● **Activity**: Within the data below, state how many lines contain the string "users". Provide the number only.

● **Provided material**:
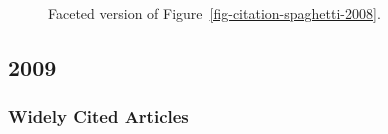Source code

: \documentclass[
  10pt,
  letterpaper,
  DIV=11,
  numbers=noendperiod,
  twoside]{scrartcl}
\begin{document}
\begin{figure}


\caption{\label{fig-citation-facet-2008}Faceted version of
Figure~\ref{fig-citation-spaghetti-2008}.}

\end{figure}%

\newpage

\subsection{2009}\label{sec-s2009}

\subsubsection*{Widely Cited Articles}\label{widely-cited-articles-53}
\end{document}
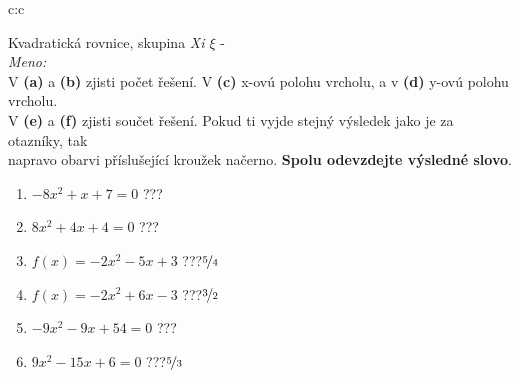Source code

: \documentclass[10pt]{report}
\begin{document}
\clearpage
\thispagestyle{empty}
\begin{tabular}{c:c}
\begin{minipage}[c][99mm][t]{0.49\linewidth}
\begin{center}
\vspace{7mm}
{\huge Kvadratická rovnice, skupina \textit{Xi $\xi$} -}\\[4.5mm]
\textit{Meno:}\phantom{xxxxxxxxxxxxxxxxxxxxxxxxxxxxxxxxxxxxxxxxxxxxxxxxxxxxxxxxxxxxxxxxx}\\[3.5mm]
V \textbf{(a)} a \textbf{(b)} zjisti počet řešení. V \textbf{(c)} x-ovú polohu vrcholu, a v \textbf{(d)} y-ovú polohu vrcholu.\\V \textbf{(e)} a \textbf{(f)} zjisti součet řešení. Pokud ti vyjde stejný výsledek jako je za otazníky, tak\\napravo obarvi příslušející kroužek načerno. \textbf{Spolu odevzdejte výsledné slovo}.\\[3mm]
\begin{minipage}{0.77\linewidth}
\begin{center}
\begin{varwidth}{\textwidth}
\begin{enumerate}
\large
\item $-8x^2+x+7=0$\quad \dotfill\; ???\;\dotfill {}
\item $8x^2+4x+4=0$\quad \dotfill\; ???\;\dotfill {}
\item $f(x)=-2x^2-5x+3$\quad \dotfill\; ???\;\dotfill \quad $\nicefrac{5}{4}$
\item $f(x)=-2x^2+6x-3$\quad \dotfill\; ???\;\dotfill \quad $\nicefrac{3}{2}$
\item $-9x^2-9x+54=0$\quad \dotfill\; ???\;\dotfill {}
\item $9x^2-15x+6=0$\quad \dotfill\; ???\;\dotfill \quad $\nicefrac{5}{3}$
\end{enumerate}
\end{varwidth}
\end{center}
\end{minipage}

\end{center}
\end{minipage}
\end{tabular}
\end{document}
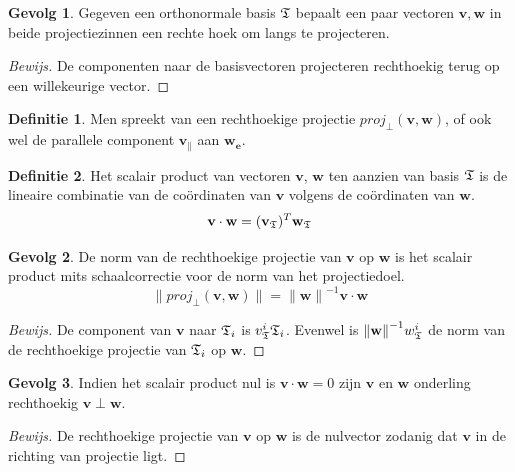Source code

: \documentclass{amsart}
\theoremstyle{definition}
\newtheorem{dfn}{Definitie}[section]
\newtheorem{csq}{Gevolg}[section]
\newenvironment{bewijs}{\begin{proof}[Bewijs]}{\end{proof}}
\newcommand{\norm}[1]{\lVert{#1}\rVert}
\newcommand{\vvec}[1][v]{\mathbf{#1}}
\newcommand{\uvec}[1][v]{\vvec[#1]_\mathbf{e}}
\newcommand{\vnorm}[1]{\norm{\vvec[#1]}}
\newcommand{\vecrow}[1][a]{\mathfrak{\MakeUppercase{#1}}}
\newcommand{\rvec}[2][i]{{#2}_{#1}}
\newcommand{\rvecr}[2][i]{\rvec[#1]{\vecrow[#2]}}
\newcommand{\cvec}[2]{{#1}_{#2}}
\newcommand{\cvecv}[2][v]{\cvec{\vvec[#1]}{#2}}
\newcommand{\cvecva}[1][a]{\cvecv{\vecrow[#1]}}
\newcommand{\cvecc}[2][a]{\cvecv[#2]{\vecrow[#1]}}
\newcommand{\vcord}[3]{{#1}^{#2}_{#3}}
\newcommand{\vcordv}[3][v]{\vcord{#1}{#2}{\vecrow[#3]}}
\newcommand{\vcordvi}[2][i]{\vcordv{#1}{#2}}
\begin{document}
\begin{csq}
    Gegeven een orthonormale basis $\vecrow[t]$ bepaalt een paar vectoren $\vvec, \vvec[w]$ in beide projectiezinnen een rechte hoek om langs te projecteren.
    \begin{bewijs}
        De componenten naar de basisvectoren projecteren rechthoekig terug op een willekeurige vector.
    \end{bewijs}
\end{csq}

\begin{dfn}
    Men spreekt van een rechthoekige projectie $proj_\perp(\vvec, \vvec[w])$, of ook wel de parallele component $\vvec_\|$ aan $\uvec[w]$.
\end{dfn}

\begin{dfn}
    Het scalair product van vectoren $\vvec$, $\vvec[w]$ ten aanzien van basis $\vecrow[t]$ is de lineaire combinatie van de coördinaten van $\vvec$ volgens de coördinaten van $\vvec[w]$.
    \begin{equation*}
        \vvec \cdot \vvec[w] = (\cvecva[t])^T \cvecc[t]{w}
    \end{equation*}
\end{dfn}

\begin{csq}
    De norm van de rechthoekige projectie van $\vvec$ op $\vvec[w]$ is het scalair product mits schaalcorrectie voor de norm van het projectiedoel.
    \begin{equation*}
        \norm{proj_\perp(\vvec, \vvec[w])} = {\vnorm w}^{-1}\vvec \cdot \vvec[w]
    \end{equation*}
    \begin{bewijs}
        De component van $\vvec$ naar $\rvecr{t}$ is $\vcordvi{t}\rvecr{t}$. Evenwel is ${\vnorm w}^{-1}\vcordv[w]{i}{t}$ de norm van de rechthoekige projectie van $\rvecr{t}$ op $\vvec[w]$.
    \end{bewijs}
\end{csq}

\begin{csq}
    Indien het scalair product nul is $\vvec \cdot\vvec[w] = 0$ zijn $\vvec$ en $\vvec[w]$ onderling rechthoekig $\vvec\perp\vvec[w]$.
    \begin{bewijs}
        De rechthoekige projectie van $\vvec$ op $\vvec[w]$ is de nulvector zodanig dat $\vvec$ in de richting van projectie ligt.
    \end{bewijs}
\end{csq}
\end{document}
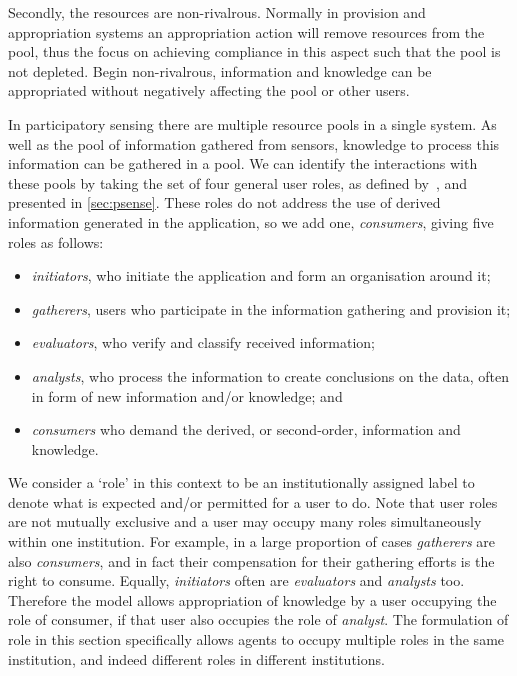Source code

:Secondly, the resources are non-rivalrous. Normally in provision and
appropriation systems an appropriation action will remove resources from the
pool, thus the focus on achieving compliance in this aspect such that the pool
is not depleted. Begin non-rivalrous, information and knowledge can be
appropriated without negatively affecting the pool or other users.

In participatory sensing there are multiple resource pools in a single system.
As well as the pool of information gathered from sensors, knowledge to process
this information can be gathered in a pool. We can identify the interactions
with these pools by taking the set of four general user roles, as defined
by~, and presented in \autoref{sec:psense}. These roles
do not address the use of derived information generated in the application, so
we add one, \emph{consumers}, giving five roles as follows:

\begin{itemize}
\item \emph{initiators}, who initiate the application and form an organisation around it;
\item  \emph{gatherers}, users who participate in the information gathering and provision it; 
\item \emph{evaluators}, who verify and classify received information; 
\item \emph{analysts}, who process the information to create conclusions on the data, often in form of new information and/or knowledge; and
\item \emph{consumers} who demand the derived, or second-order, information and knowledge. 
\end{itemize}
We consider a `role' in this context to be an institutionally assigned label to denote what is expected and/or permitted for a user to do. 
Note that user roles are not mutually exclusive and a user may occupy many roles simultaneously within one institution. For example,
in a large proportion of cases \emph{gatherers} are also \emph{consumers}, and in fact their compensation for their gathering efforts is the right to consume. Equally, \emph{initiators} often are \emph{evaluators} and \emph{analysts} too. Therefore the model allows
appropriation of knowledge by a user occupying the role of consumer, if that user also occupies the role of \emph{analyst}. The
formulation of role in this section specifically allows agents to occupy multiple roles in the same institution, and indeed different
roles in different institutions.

● **Answer space**: 2